Don’t worry, I’m not going to get into my opinions about politics and the upcoming general election. I am merely going to draw your attention to some data that makes the point that taxation probably determines your politics.
579 TOWNS RANKED IN THE UK
A new study by UHY Hacker Young Accountants found did some sums on average incomes and average amounts of income tax paid across 579 towns of the UK. I might take issue with the idea of an average income; I would much prefer “median” which is the actual mid-point of income. I’m sure you know this, but let’s just make the point.
THE THING ABOUT AVERAGES
10 people, 9 have an income of £10,000 and one has an income of £100,000. The average income is £19,000 (total income divided by 10). The median income (the mid-point in the total range is £10,000). The average is distorted by incomes at either end of the scale.
ESHER AND WALTON
Given the above, it would therefore probably not surprise you that the stockbroker belt has a much higher average income tax. The most expensive area being Esher and Walton, where the average income per person is £68,600 and the average income tax paid is £18,900. London has an average income of £46,900 with income tax of £10,400. Compare this to Nottingham North which came 579th (last) with an average income of £21,700 and tax paid of £2,080. By way of note the national average income tax paid is £4,617 with an average income of £30,780.
WHAT ABOUT HOUSE PRICES?
So just doing a quick check of house prices in Bulwell, NG6 – the average value of property is £139,792 whilst in Esher it is £1,039,615 (according to Zoopla). Again, be warned about averages! Let’s pretend that to buy a property in either you can do so with a multiple of your income. In Bulwell you would still need 6.44x the average income for the area, in Esher you would need 15.15x the average income for Esher. House prices and incomes are related. High incomes are needed to buy higher priced homes.

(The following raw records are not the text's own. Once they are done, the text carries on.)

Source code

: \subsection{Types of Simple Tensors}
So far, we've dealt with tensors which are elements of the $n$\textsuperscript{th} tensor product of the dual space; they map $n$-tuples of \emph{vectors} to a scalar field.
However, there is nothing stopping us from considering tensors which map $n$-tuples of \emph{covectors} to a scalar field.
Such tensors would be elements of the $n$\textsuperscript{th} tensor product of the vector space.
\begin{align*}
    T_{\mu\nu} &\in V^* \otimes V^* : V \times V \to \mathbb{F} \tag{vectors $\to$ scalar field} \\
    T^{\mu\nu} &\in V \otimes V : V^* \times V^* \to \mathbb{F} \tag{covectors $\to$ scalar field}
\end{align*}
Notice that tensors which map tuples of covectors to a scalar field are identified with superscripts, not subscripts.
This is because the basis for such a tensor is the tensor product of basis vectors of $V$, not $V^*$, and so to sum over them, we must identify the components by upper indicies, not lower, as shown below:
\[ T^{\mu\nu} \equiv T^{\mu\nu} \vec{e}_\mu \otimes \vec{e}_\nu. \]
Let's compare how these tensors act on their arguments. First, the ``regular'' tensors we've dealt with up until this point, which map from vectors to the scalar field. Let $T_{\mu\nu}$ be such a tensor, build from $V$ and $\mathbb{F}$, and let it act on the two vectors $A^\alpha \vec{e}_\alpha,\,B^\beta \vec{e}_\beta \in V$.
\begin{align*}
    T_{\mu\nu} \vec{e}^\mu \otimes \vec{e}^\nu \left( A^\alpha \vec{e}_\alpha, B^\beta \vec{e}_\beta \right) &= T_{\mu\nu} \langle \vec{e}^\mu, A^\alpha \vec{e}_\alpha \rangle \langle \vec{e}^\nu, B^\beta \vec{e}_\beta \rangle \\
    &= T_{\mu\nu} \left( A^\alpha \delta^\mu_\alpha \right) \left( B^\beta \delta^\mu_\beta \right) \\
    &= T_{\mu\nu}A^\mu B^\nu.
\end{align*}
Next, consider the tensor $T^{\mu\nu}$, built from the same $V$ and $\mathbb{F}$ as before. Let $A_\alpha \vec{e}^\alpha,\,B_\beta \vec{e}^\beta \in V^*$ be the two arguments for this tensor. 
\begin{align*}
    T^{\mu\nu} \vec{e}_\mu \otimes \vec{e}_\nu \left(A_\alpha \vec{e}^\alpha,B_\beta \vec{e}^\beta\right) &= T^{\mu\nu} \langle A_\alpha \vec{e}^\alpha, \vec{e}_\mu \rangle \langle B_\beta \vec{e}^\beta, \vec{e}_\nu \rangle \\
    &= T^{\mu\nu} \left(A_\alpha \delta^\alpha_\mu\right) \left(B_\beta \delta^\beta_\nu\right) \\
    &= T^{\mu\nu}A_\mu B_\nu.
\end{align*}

LIFE IN ESHER COSTS IN TRIPLICATE
The average person in Esher pays income tax of triple the national average. I regularly drive through Esher, it is a pretty little “town” with a flourishing high street, which includes a stockbroker and lots of kitchen companies. Its the home of many celebrities and football stars (its is very close to the Chelsea FC training ground). It has one of my favourite cinemas – the Everyman, (which isn’t obviously more expensive than most others). The give away is the large houses with equally large gates, in fact there are communities of them.
Despite what some might say, the higher earners have had many tax rises. The personal allowance tapered from £100,000 (abolished by £125,000). Inheritances tax nil rate band frozen at £325,000 for a decade. Yes this might be increased to possiblly £500,000 with the additional Main Residence Nil Rate Band, but in practice, if the estate is worth more than £2m, it is lost. Child benefit withdrawn for those earning £50,000. Annual pension allowance cut hugely to an annual allowance of £40,000 but probably £10,000 for anyone with income or relevant earnings of £210,000.
You can draw your own conclusions from why people with more money might vote for tax cuts and why those with less want more tax from those that seem to have more. The regional bias for work and pay does not help with solutions. There are some suggestions here from the ONS.
For the record, according to the ONS, the average pay for employees in September this year (2019) was £26,416.